** Record set **
————————

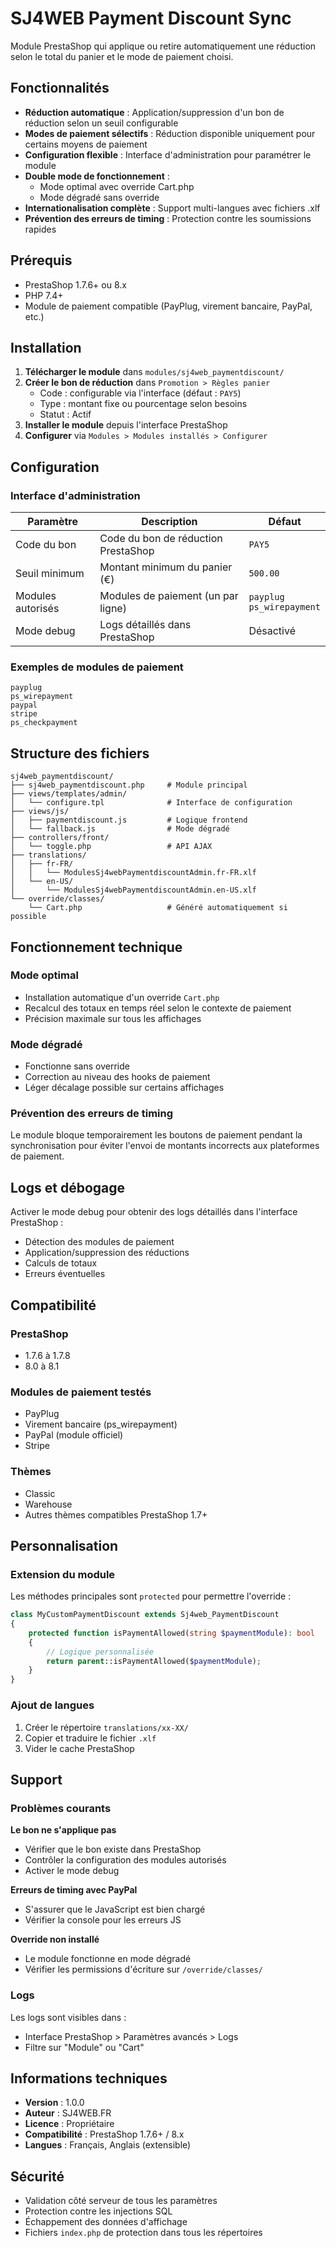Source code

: # SJ4WEB Payment Discount Sync

Module PrestaShop qui applique ou retire automatiquement une réduction selon le total du panier et le mode de paiement choisi.

## Fonctionnalités

- **Réduction automatique** : Application/suppression d'un bon de réduction selon un seuil configurable
- **Modes de paiement sélectifs** : Réduction disponible uniquement pour certains moyens de paiement
- **Configuration flexible** : Interface d'administration pour paramétrer le module
- **Double mode de fonctionnement** :
    - Mode optimal avec override Cart.php
    - Mode dégradé sans override
- **Internationalisation complète** : Support multi-langues avec fichiers .xlf
- **Prévention des erreurs de timing** : Protection contre les soumissions rapides

## Prérequis

- PrestaShop 1.7.6+ ou 8.x
- PHP 7.4+
- Module de paiement compatible (PayPlug, virement bancaire, PayPal, etc.)

## Installation

1. **Télécharger le module** dans `modules/sj4web_paymentdiscount/`
2. **Créer le bon de réduction** dans `Promotion > Règles panier`
    - Code : configurable via l'interface (défaut : `PAY5`)
    - Type : montant fixe ou pourcentage selon besoins
    - Statut : Actif
3. **Installer le module** depuis l'interface PrestaShop
4. **Configurer** via `Modules > Modules installés > Configurer`

## Configuration

### Interface d'administration

| Paramètre | Description | Défaut |
|-----------|-------------|---------|
| Code du bon | Code du bon de réduction PrestaShop | `PAY5` |
| Seuil minimum | Montant minimum du panier (€) | `500.00` |
| Modules autorisés | Modules de paiement (un par ligne) | `payplug`<br>`ps_wirepayment` |
| Mode debug | Logs détaillés dans PrestaShop | Désactivé |

### Exemples de modules de paiement

```
payplug
ps_wirepayment
paypal
stripe
ps_checkpayment
```

## Structure des fichiers

```
sj4web_paymentdiscount/
├── sj4web_paymentdiscount.php     # Module principal
├── views/templates/admin/
│   └── configure.tpl              # Interface de configuration
├── views/js/
│   ├── paymentdiscount.js         # Logique frontend
│   └── fallback.js                # Mode dégradé
├── controllers/front/
│   └── toggle.php                 # API AJAX
├── translations/
│   ├── fr-FR/
│   │   └── ModulesSj4webPaymentdiscountAdmin.fr-FR.xlf
│   └── en-US/
│       └── ModulesSj4webPaymentdiscountAdmin.en-US.xlf
└── override/classes/
    └── Cart.php                   # Généré automatiquement si possible
```

## Fonctionnement technique

### Mode optimal

- Installation automatique d'un override `Cart.php`
- Recalcul des totaux en temps réel selon le contexte de paiement
- Précision maximale sur tous les affichages

### Mode dégradé

- Fonctionne sans override
- Correction au niveau des hooks de paiement
- Léger décalage possible sur certains affichages

### Prévention des erreurs de timing

Le module bloque temporairement les boutons de paiement pendant la synchronisation pour éviter l'envoi de montants incorrects aux plateformes de paiement.

## Logs et débogage

Activer le mode debug pour obtenir des logs détaillés dans l'interface PrestaShop :

- Détection des modules de paiement
- Application/suppression des réductions
- Calculs de totaux
- Erreurs éventuelles

## Compatibilité

### PrestaShop
- 1.7.6 à 1.7.8
- 8.0 à 8.1

### Modules de paiement testés
- PayPlug
- Virement bancaire (ps_wirepayment)
- PayPal (module officiel)
- Stripe

### Thèmes
- Classic
- Warehouse
- Autres thèmes compatibles PrestaShop 1.7+

## Personnalisation

### Extension du module

Les méthodes principales sont `protected` pour permettre l'override :

```php
class MyCustomPaymentDiscount extends Sj4web_PaymentDiscount 
{
    protected function isPaymentAllowed(string $paymentModule): bool
    {
        // Logique personnalisée
        return parent::isPaymentAllowed($paymentModule);
    }
}
```

### Ajout de langues

1. Créer le répertoire `translations/xx-XX/`
2. Copier et traduire le fichier `.xlf`
3. Vider le cache PrestaShop

## Support

### Problèmes courants

**Le bon ne s'applique pas**
- Vérifier que le bon existe dans PrestaShop
- Contrôler la configuration des modules autorisés
- Activer le mode debug

**Erreurs de timing avec PayPal**
- S'assurer que le JavaScript est bien chargé
- Vérifier la console pour les erreurs JS

**Override non installé**
- Le module fonctionne en mode dégradé
- Vérifier les permissions d'écriture sur `/override/classes/`

### Logs

Les logs sont visibles dans :
- Interface PrestaShop > Paramètres avancés > Logs
- Filtre sur "Module" ou "Cart"

## Informations techniques

- **Version** : 1.0.0
- **Auteur** : SJ4WEB.FR
- **Licence** : Propriétaire
- **Compatibilité** : PrestaShop 1.7.6+ / 8.x
- **Langues** : Français, Anglais (extensible)

## Sécurité

- Validation côté serveur de tous les paramètres
- Protection contre les injections SQL
- Échappement des données d'affichage
- Fichiers `index.php` de protection dans tous les répertoires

————————

** Task requirements **
Using the data above, reproduce exactly the lines between those holding "### Mode dégradé" and "### Prévention des erreurs de timing", inclusive, and no others.

** Exercise solution **
### Mode dégradé

- Fonctionne sans override
- Correction au niveau des hooks de paiement
- Léger décalage possible sur certains affichages

### Prévention des erreurs de timing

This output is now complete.